O Luís era meu amigo desde os anos 70 do século passado graças a encontros musicais em casa do Alain Demoustier, outro amigo que se foi.

Entrei no Grémio apadrinhado por ele.

Muitas conversas tivemos nós, e trabalhámos em perfeita harmonia quando ele era director da FLAD e eu da FCG.

Devo-lhe o primeiro e melhor grande elogio musical. Foi em 1981 quando escrevi as notas para o programa do Macbeth de Verdi no S. Carlos.

Partiu no dia dos meus anos, que se saiba sem dor e sentado numa poltrona em casa.

Estive com ele na Sexta-feira passada. Sentia-se bem, depois de um período mais triste. Combinámos um almoço para a semana - no Grémio, claro!

Perdi um grande amigo, estou muito transtornado e irei almoçar ao Grémio sem ele mas em sua homenagem.

Um abraço

JPGarcia

Sandra Melo disse...

Um grande Senhor muito intimo da Casa de Tormes deixa saudades a todos que aqui conviveram com ele!

Maria disse...

Fiquei triste com a noticia da morte do Luis . Reli emails trocados quando da morte de Jessy Norman. Mais um amigo que parte e deixa tantas saudades.

Fernanda

Helena Buescu disse...

Privar, privei com Luís Santos Ferro desde há muitos anos. Conheci-o em 1986, como Chefe de Gabinete de Teresa Patrício Gouveia, por ocasião das comemorações da morte de Cesário Verde, a que ambos estivemos ligados.
Aí nasceu uma bela amizade e, como sempre o senti (e sinto), da minha parte uma admiração infinita pela sua cultura fina, elegante, sólida, com aquela ponta de ironia que guardava sempre para os "bon entendeurs".
Na FLAD acompanhei o trabalho de qualidade que foi o seu, apoiando todos aqueles que, na cultura e na universidade, se lhe dirigiam com projectos de mérito.
Nos últimos anos, encontrávamo-nos em ocasiões culturais comuns, trocávamos emails, ele despedia-se sempre com um traço que o distinguia: ex corde, por exemplo. Mozart, Notre Dame (a cair), Lohengrin, Victor Hugo, Eça, pois claro.
Disse-lhe há tempos: ele era a excepção que confirma a regra do Portugal pequenino que um fundador do Grémio, Almeida Garrett, assim designava.
Tenho já muitas saudades e, mais ainda, das que sei que virei ainda a ter.
Helena

Helena Sacadura Cabral disse...

Meu caro Francisco
Ainda estou em estado de choque com a noticia que me deu, da morte do Luis Santos Ferro.
Fizemos juntos - eu pelo Banco de Portugal, ele pela Fundação - o Catalogue Raizonée de Maria Helena Vieira da Silva. Foram cinco anos de trabalho intenso, dois dos quais gratuitamente da minha parte, porque já saira do Banco. Foi mais uma experiência que devo à instituição, a de ter podido tornar-me amiga do Luis, uma das melhores e mais cultas pessoas que conheci em toda a minha vida. E com um raríssimo sentido do humor, como se vê pela resposta que lhe deu.
Ele não era, de facto, dado a religiosidades e, por vezes, olhva, incrédulo, para a minha forma de levar a vida. Pois até essa diferença nos uniu e onde quer que ele esteja terá, hoje, as minhas orações!

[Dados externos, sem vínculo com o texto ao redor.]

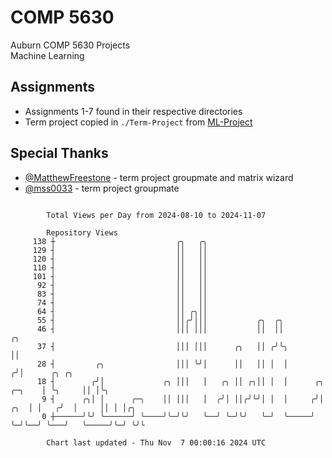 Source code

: # COMP 5630
Auburn COMP 5630 Projects  
Machine Learning

## Assignments
- Assignments 1-7 found in their respective directories
- Term project copied in `./Term-Project` from [ML-Project](https://github.com/wumphlett/ML-Project)

## Special Thanks
- [@MatthewFreestone](https://github.com/MatthewFreestone) - term project groupmate and matrix wizard
- [@mss0033](https://github.com/mss0033) - term project groupmate

```

        Total Views per Day from 2024-08-10 to 2024-11-07

        Repository Views
     138 ┼                           ╭╮   ╭╮
     129 ┤                           ││   ││
     120 ┤                           ││   ││
     110 ┤                           ││   ││
     101 ┤                           ││   ││
      92 ┤                           ││   ││
      83 ┤                           ││   ││
      74 ┤                           ││   ││
      64 ┤                           ││ ╭╮││
      55 ┤                           ││╭╯│││           ╭╮  ╭╮
      46 ┤                           │││ │││           ││  ││                      ╭╮
      37 ┤                           │││ │││      ╭╮   ││ ╭╯╰╮                     ││
      28 ┤         ╭╮                │││ ╰╯│      ││   ││ │  │                    ╭╯│      ╭╮ ╭╮
      18 ┤        ╭╯│             ╭╮ │││   │   ╭╮ ││ ╭╮││ │  │      ╭╮     ╭─╮    │ ╰╮     ││ │╰╮
       9 ┤      ╭╮│ │      ╭─╮    ││ │││   │  ╭╯│ ││╭╯╰╯│ │  │     ╭╯│ ╭╮  │ │   ╭╯  │     ││ │ │╭╮
       0 ┼──────╯╰╯ ╰──────╯ ╰────╯╰─╯╰╯   ╰──╯ ╰─╯╰╯   ╰─╯  ╰─────╯ ╰─╯╰──╯ ╰───╯   ╰─────╯╰─╯ ╰╯╰

        Chart last updated - Thu Nov  7 00:00:16 2024 UTC
        
```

Manuel Villaverde Cabral disse...

Fiquei muito triste ao saber de repente da morte do Eng.º Luís Santos Ferro. Há bastante tempo que não o encontrava e ignorava que ele estivesse doente. Conheci-o na Secretaria de Estado da Cultura algures entre 1986 e 1987 quando ele foi Chefe de Gabinete da Secretária de Estado, a Dr.ª Teresa Gouveia, e eu era director da Biblioteca Nacional onde estive desde o início de 1985 até Abril de '90. Ficámos amigos para sempre. Foi um prazer retomar o contacto com ele quando foi director da Fundação Luso-Americana, onde tivemos o gosto de desenvolver várias actividades. Fora das relações de trabalho sempre amistosas e interessantes, era uma das pessoas com quem mais aprendi muito sobre música graças aos nossos encontros nos concertos da Gulbenkian. Nos últimos tempos, ambos reformados, encontrávamo-nos nas reuniões de «patronos» da Fundação Vieira da Silva e púnhamos as novidades em dia. Tinha uma cultura e um sentido do humor que faziam de cada encontro um prazer enorme. Adeus, Luís, tive muita pena de não o ver nos últimos tempos!